Now we predict the testing data set using the Random Forest model without PCA that we derived above:
testPred <- predict(rfFit, rawTest)
testPred
## 1 2 3 4 5 6 7 8 9 10 11 12 13 14 15 16 17 18 19 20
## B A B A A E D B A A B C B A E E A B B B
## Levels: A B C D E
Among the algorithms we used against the cross validation data set, the Random Forest without Principal Component Analysis was able to produce as high accuracy as 99.69%, and precisely predict the outcomes of 20 testing observations.
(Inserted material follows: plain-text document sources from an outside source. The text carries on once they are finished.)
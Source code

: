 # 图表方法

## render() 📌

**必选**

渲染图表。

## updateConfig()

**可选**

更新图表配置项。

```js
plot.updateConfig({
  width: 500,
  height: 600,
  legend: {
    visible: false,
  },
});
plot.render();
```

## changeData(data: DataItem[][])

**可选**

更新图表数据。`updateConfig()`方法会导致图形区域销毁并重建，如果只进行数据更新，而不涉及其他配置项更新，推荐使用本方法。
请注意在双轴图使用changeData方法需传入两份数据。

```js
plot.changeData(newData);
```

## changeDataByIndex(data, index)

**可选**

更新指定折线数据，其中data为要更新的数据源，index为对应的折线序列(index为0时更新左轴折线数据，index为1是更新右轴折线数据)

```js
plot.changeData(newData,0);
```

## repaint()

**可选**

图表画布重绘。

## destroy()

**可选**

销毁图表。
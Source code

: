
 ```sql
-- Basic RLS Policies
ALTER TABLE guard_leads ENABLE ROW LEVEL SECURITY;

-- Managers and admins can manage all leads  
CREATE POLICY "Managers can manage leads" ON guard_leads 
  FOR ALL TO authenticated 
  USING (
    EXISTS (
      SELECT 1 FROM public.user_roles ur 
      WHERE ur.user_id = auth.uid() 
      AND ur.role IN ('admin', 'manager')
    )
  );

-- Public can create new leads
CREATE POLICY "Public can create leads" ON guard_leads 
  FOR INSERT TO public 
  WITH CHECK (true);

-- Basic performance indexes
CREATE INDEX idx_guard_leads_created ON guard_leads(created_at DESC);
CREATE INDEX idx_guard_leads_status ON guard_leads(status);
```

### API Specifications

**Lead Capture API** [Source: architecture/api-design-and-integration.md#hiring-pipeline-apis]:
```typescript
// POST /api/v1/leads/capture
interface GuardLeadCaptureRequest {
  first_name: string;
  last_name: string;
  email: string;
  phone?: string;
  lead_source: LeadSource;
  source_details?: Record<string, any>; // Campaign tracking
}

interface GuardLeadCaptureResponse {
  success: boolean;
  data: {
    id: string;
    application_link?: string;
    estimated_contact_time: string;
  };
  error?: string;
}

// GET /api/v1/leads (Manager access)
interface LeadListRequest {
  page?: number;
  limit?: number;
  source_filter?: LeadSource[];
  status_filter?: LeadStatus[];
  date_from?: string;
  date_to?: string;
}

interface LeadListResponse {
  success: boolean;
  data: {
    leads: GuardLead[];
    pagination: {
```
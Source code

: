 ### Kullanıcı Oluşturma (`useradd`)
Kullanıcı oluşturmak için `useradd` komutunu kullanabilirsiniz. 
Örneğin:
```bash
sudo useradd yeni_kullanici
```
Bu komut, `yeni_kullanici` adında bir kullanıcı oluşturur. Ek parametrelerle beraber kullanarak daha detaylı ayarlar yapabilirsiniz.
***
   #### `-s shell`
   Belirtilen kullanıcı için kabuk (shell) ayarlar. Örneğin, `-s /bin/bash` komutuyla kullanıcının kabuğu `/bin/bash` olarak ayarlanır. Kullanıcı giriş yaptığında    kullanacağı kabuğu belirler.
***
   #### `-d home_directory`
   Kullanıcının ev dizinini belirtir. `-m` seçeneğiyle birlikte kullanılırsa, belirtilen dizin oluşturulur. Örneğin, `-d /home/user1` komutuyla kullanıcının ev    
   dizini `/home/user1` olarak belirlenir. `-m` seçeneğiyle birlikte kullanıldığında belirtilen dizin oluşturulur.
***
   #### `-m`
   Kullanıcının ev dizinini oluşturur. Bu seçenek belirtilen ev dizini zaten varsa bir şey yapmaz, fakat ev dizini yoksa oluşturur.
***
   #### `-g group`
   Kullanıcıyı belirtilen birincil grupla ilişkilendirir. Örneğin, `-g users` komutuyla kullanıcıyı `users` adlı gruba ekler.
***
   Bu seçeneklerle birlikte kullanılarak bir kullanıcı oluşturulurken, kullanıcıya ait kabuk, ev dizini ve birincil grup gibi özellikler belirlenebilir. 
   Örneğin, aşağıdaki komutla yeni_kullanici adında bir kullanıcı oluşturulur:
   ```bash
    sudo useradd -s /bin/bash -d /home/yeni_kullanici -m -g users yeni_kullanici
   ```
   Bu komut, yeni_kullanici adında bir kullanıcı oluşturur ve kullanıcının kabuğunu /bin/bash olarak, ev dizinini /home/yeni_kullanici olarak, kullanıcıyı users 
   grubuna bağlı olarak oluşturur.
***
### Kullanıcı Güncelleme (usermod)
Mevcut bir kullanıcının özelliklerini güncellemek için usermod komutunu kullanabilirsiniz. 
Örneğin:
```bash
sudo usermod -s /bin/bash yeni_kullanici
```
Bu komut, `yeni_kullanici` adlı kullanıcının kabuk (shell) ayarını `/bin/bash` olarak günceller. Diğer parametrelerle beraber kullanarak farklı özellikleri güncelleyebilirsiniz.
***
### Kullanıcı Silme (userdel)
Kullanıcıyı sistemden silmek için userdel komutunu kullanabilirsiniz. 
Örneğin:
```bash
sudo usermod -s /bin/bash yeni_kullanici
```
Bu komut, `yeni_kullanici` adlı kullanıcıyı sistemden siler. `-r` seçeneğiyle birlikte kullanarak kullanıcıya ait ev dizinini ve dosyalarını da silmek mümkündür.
Such machine learning algorithm was able to identify mistakes in weight lifting with high accuracy.
Velloso, E.; Bulling, A.; Gellersen, H.; Ugulino, W.; Fuks, H. Qualitative Activity Recognition of Weight Lifting Exercises. Proceedings of 4th International Conference in Cooperation with SIGCHI (Augmented Human ’13) . Stuttgart, Germany: ACM SIGCHI, 2013.